I have a shoot coming up, and the main character is working a really dull job at a factory. After loosing her boyfriend in an accident she sort of falls into a state of apathy and misuse of prescription drugs.

My challenge is to make her look uneasy, nervous, slightly drugged, alienated and withdraw. Can you guys help me with some tricks and ideas on camera angles, lenses etc?

I have little trouble deciding between handheld and static camera. Handheld can make things seem uneasy, but perhaps to lively. Static gives the shot a lifeless, dull. I'm uncertain which one to use, as later in the script the blocking and action pick up the pace, and I think it might be a good idea to then go from static to handheld. Any thoughts on that?

Lenses and framing... Long lenses are beautiful. Very long lenses makes for a spying effect. Normal lens is kind of boring, and wide angle is both lively, distorting, intimate and makes the audience more aware of the camera. Also, wide angles have greater depth of field so it's harder to isolate the character from the background. I think to alienate her, it might be wise to use a long lens and isolate her in her own space, without any intruding environments. Any thoughts on this?

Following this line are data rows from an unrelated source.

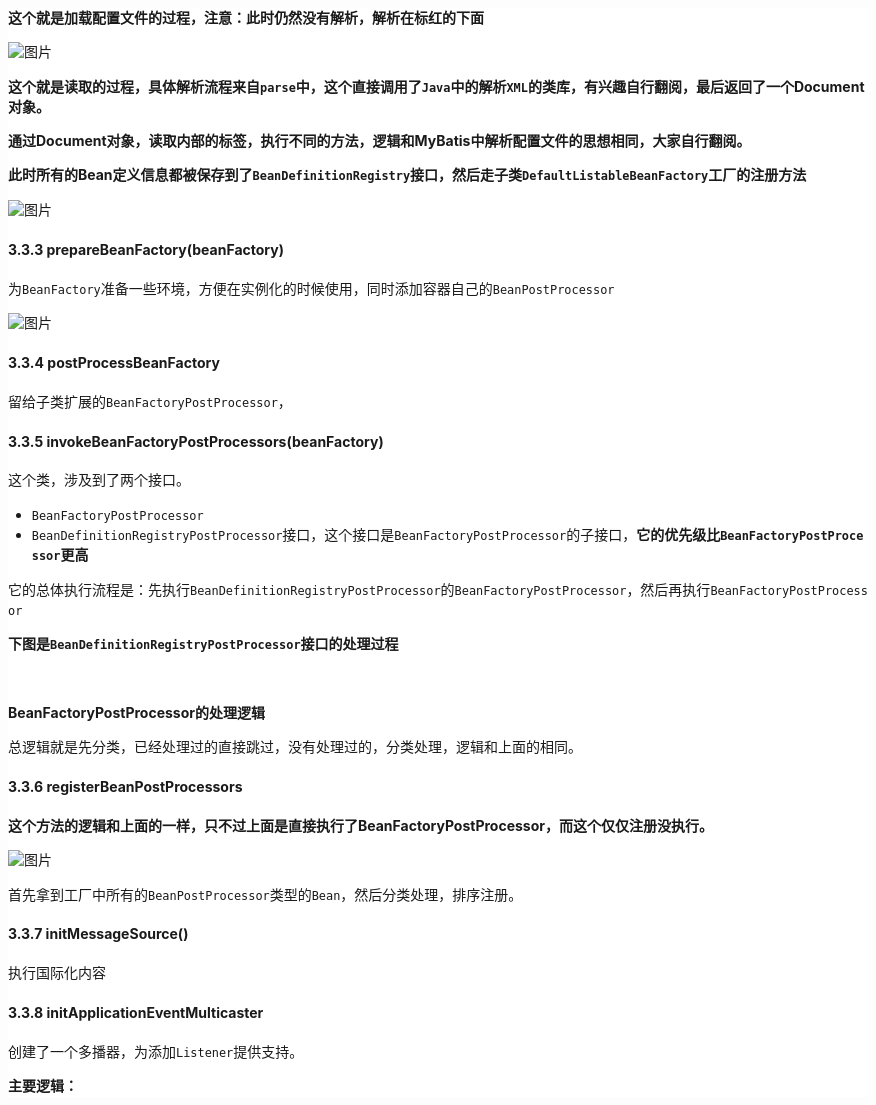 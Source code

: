 **这个就是加载配置文件的过程，注意：此时仍然没有解析，解析在标红的下面**

![图片](http://qiniu.cdn.easyspring.net/20201223011934)

**这个就是读取的过程，具体解析流程来自`parse`中，这个直接调用了`Java`中的解析`XML`的类库，有兴趣自行翻阅，最后返回了一个Document对象。**

**通过Document对象，读取内部的标签，执行不同的方法，逻辑和MyBatis中解析配置文件的思想相同，大家自行翻阅。**

**此时所有的Bean定义信息都被保存到了`BeanDefinitionRegistry`接口，然后走子类`DefaultListableBeanFactory`工厂的注册方法**

![图片](http://qiniu.cdn.easyspring.net/20201223011939.png)

#### 3.3.3 prepareBeanFactory(beanFactory)

为`BeanFactory`准备一些环境，方便在实例化的时候使用，同时添加容器自己的`BeanPostProcessor`

![图片](http://qiniu.cdn.easyspring.net/20201223011943.png)

#### 3.3.4 postProcessBeanFactory

留给子类扩展的`BeanFactoryPostProcessor`，

#### 3.3.5 invokeBeanFactoryPostProcessors(beanFactory)

这个类，涉及到了两个接口。

- `BeanFactoryPostProcessor`
- `BeanDefinitionRegistryPostProcessor`接口，这个接口是`BeanFactoryPostProcessor`的子接口，**它的优先级比`BeanFactoryPostProcessor`更高**

它的总体执行流程是：先执行`BeanDefinitionRegistryPostProcessor`的`BeanFactoryPostProcessor`，然后再执行`BeanFactoryPostProcessor`

**下图是`BeanDefinitionRegistryPostProcessor`接口的处理过程**

![img](data:image/gif;base64,iVBORw0KGgoAAAANSUhEUgAAAAEAAAABCAYAAAAfFcSJAAAADUlEQVQImWNgYGBgAAAABQABh6FO1AAAAABJRU5ErkJggg==)

**BeanFactoryPostProcessor的处理逻辑**

总逻辑就是先分类，已经处理过的直接跳过，没有处理过的，分类处理，逻辑和上面的相同。

#### 3.3.6 registerBeanPostProcessors

**这个方法的逻辑和上面的一样，只不过上面是直接执行了BeanFactoryPostProcessor，而这个仅仅注册没执行。**

![图片](http://qiniu.cdn.easyspring.net/20201223011951.png)

首先拿到工厂中所有的`BeanPostProcessor`类型的`Bean`，然后分类处理，排序注册。

#### 3.3.7 initMessageSource()

执行国际化内容

#### 3.3.8 initApplicationEventMulticaster

创建了一个多播器，为添加`Listener`提供支持。

**主要逻辑：**
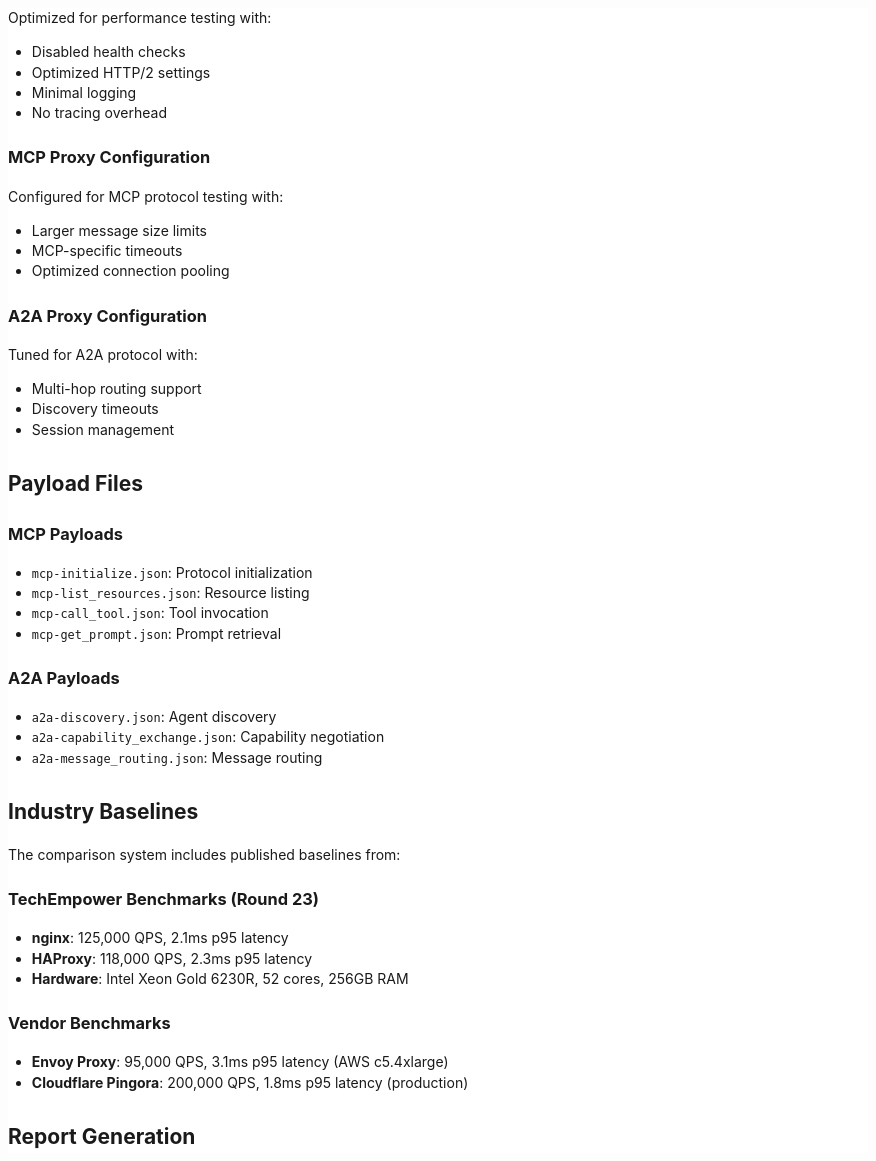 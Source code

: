 Optimized for performance testing with:
- Disabled health checks
- Optimized HTTP/2 settings
- Minimal logging
- No tracing overhead

### MCP Proxy Configuration

Configured for MCP protocol testing with:
- Larger message size limits
- MCP-specific timeouts
- Optimized connection pooling

### A2A Proxy Configuration

Tuned for A2A protocol with:
- Multi-hop routing support
- Discovery timeouts
- Session management

## Payload Files

### MCP Payloads

- `mcp-initialize.json`: Protocol initialization
- `mcp-list_resources.json`: Resource listing
- `mcp-call_tool.json`: Tool invocation
- `mcp-get_prompt.json`: Prompt retrieval

### A2A Payloads

- `a2a-discovery.json`: Agent discovery
- `a2a-capability_exchange.json`: Capability negotiation
- `a2a-message_routing.json`: Message routing

## Industry Baselines

The comparison system includes published baselines from:

### TechEmpower Benchmarks (Round 23)
- **nginx**: 125,000 QPS, 2.1ms p95 latency
- **HAProxy**: 118,000 QPS, 2.3ms p95 latency
- **Hardware**: Intel Xeon Gold 6230R, 52 cores, 256GB RAM

### Vendor Benchmarks
- **Envoy Proxy**: 95,000 QPS, 3.1ms p95 latency (AWS c5.4xlarge)
- **Cloudflare Pingora**: 200,000 QPS, 1.8ms p95 latency (production)

## Report Generation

I'm also not quite sure about the use of closeups. The character is withdrawn, and I don't know if using closeups is adding or subtracting from that, becuase of the intimate nature of closeups. Any thoughs?

Other things I'm thing about is framing her unatturally, for instance giving her (too) little space in her looking direction, or giving her lots of headspcae to maker her look small and awkward. Anyt houghts?

I know it is a long post, and takes a while to read through. But I hope this is a post where more people than me can learn a great deal, and share perspectives on aproaches.

I would greatly appreciate any replies.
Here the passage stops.